Mellow Editorial·5 min read

Reviewed by Mellow Editorial Team, HR & payroll content team

Hiring an apprentice or trainee in the UK involves specific pay rules, funding arrangements and legal obligations that differ meaningfully from standard employment. Getting these right from the start protects you from compliance risk and helps you build a genuinely useful programme.

What counts as an apprenticeship in the UK

An apprenticeship is a paid job that combines practical work with structured training. In England, apprenticeships follow government-approved standards (known as apprenticeship standards) set by industry groups. Scotland, Wales and Northern Ireland run their own frameworks with some differences in funding and administration, so check the relevant national body if you operate outside England.

Apprentices must be employed for at least 30 hours a week (or a minimum of 16 hours in certain circumstances), spend at least 20% of their paid hours on "off-the-job" training, and work towards a recognised qualification or end-point assessment. The apprenticeship must last at least 12 months.

Trainees are different. A traineeship is a shorter pre-employment programme aimed at younger people who are not yet ready for an apprenticeship or full employment. It focuses on work experience and employability skills. Traineeships in England were formally closed to new starts in 2023, so if you are looking at a trainee scheme now, you are most likely either running an internal work experience arrangement or using a sector-specific programme — check current availability with the Education and Skills Funding Agency (ESFA).

Pay obligations

Apprentices are workers in law and are entitled to at least the National Minimum Wage. The apprentice rate applies to apprentices who are either under 19, or 19 and over but in the first year of their apprenticeship. After that point, they are entitled to the rate for their actual age. These rates change each April, so confirm the current figures on GOV.UK before setting pay.

Underpaying apprentices is a common compliance failure and HMRC actively enforces it. Bear in mind that the 20% off-the-job training time counts as working time for pay purposes — it is not unpaid study leave.

Apprentices also accrue statutory annual leave in the same way as other workers: 5.6 weeks (28 days including bank holidays for someone on a five-day week). They are eligible for Statutory Sick Pay where they meet the qualifying conditions, and family leave rights apply. The Employment Rights Act 2025 strengthened day-one rights further, so check whether recent changes affect how you handle things like unfair dismissal protection for apprentices on longer programmes.

Funding and the levy

If your annual pay bill is over £3 million, you pay the Apprenticeship Levy — currently 0.5% of your total pay bill above a £15,000 allowance. Those funds sit in a Digital Apprenticeship Service account and can only be spent on approved apprenticeship training and assessment.

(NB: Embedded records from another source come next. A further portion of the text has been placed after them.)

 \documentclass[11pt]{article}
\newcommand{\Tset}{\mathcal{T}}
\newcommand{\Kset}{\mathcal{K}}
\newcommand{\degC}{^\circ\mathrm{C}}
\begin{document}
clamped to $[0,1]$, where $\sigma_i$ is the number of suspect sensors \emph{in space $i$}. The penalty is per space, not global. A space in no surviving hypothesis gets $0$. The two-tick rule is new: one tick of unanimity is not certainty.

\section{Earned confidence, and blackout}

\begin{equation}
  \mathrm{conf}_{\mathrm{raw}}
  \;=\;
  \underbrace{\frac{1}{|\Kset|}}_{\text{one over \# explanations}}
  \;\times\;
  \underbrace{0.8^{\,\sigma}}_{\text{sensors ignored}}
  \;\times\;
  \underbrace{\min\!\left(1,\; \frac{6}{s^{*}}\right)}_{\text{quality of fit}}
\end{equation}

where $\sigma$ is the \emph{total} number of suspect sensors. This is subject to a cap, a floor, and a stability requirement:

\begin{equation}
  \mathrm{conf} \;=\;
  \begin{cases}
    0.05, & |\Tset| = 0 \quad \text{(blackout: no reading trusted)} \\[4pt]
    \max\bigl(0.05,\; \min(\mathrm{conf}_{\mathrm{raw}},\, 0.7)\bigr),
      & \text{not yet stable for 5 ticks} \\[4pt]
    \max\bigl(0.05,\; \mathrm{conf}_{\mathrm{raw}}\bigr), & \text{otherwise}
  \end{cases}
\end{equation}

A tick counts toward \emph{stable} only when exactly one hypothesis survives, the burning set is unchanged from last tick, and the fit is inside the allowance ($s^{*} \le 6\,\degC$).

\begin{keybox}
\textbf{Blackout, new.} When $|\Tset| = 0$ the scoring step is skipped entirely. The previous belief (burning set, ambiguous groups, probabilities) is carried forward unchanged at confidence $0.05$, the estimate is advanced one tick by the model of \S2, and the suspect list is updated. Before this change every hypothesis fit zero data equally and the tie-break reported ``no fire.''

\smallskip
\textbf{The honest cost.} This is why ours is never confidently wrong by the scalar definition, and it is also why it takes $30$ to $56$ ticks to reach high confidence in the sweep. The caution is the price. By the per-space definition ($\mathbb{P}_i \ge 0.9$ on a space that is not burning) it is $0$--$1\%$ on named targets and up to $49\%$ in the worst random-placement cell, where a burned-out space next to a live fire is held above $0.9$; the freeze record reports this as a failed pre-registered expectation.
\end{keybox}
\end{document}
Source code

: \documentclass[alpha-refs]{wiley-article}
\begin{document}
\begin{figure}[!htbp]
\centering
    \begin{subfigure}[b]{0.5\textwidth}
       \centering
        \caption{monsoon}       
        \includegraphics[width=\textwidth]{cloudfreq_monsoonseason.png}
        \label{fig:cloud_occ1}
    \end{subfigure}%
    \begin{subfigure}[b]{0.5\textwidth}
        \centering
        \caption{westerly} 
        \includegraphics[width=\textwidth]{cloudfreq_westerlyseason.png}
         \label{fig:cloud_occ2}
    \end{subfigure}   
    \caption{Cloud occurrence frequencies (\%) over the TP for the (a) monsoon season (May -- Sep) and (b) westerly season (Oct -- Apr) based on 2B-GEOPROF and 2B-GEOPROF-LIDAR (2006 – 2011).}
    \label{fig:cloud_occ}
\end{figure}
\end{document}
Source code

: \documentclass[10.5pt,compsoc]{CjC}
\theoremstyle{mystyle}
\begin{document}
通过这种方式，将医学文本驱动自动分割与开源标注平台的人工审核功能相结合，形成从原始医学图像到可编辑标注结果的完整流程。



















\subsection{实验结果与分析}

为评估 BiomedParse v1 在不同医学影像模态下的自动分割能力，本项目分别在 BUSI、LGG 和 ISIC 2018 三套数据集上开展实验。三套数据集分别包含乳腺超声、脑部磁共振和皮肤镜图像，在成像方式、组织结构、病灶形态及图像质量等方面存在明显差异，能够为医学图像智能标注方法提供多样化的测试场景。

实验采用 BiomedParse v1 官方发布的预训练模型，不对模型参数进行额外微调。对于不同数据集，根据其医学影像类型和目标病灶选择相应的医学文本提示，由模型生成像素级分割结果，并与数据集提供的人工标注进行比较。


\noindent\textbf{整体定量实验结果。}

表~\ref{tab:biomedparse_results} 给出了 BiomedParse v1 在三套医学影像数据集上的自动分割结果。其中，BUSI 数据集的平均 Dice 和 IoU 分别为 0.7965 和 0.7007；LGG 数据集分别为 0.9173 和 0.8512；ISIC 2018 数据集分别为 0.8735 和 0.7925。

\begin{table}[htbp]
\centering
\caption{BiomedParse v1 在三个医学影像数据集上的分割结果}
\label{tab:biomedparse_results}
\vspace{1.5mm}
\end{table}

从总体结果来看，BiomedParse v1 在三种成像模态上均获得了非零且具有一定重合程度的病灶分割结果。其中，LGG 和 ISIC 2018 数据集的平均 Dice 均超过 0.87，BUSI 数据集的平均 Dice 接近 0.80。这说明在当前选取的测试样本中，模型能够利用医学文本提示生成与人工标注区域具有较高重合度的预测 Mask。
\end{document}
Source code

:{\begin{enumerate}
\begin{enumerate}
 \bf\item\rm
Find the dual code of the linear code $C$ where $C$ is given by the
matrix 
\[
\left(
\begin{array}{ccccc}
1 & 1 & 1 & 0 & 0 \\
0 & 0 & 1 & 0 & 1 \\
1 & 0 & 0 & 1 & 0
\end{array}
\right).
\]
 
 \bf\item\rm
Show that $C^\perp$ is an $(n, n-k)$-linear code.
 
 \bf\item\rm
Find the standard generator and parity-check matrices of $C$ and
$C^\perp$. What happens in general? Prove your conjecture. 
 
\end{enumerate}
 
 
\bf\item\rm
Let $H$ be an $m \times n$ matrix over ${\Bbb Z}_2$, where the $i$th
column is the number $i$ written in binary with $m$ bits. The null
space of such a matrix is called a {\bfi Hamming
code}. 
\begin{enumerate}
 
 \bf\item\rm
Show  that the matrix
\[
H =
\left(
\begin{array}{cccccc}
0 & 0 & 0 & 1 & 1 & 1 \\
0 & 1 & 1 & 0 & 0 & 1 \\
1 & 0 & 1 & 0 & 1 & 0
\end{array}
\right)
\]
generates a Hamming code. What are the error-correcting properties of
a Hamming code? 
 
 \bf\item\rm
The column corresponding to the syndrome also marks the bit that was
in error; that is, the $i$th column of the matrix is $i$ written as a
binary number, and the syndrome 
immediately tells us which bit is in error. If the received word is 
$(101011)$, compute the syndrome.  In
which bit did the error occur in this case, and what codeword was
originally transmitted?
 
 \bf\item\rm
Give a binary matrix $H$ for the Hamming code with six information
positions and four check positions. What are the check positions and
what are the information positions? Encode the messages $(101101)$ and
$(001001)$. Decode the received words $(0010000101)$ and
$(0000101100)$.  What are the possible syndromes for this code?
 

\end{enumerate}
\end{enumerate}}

If you are below the levy threshold, you pay only 5% of the training cost and the government covers the remaining 95% for most apprenticeship standards. Some small employers with fewer than 50 employees pay nothing at all for apprentices aged 16 to 21 — the government funds 100% of the training cost up to the funding band maximum.

Funding covers training and end-point assessment only. It does not cover the apprentice's wages, equipment or any other employment costs — those are yours to meet in full.

Tax and National Insurance

Apprentices are employees for PAYE purposes. You run their pay through payroll in the normal way, deducting income tax using their tax code and collecting National Insurance contributions. Employees pay 8% NI on earnings between the primary threshold and the upper earnings limit, then 2% above that. You pay employer NI at 13.8% on earnings above the secondary threshold.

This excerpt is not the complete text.